## Required work
Please return every line from the entries that has the string "Self" in it.

## Data to use
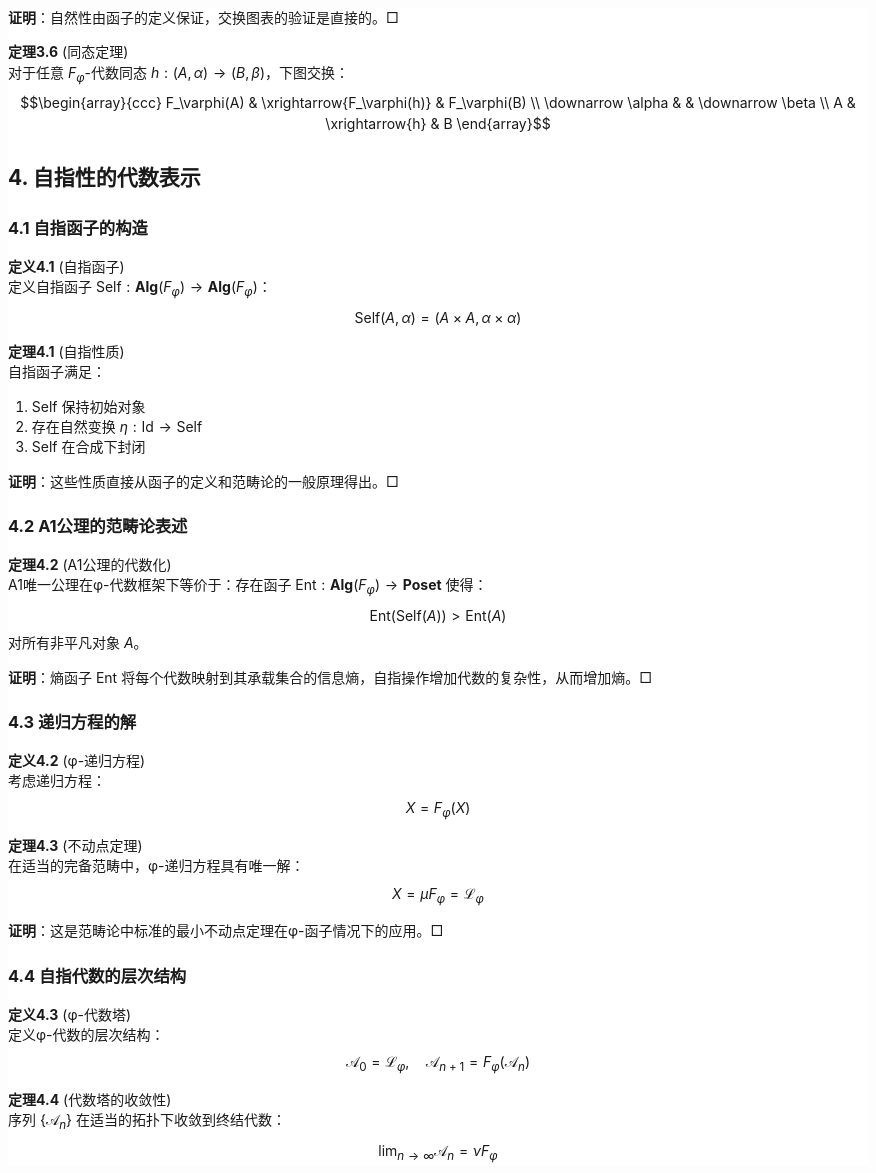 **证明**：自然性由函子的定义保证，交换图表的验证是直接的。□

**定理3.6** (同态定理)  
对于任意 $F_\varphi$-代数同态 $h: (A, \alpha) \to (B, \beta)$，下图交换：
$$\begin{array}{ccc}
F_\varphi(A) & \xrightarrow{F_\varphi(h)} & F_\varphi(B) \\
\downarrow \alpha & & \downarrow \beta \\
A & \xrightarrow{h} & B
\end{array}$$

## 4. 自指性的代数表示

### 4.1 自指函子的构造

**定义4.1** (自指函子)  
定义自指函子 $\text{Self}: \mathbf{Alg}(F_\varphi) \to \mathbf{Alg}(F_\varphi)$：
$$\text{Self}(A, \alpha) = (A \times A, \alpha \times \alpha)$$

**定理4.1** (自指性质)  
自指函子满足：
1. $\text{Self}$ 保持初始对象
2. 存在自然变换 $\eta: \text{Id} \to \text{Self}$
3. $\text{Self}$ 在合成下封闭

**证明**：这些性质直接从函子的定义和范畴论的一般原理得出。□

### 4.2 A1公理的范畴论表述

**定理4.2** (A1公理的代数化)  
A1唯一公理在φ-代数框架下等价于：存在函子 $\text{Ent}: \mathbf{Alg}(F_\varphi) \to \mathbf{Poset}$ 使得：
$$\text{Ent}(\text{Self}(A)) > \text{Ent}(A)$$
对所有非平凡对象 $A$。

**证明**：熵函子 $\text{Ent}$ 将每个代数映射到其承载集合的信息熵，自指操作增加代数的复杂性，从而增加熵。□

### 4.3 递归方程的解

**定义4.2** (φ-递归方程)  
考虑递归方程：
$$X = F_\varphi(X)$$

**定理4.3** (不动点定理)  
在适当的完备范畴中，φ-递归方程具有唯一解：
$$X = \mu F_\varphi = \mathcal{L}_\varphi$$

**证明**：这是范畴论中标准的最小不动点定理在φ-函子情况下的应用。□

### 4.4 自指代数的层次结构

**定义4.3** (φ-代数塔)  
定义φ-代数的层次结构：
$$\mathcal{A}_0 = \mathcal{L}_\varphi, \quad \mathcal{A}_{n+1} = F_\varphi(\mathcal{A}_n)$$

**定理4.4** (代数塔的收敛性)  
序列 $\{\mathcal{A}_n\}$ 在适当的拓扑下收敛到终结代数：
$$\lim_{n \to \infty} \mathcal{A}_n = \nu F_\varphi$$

## Final answer
定义自指函子 $\text{Self}: \mathbf{Alg}(F_\varphi) \to \mathbf{Alg}(F_\varphi)$：
$$\text{Self}(A, \alpha) = (A \times A, \alpha \times \alpha)$$
1. $\text{Self}$ 保持初始对象
2. 存在自然变换 $\eta: \text{Id} \to \text{Self}$
3. $\text{Self}$ 在合成下封闭
$$\text{Ent}(\text{Self}(A)) > \text{Ent}(A)$$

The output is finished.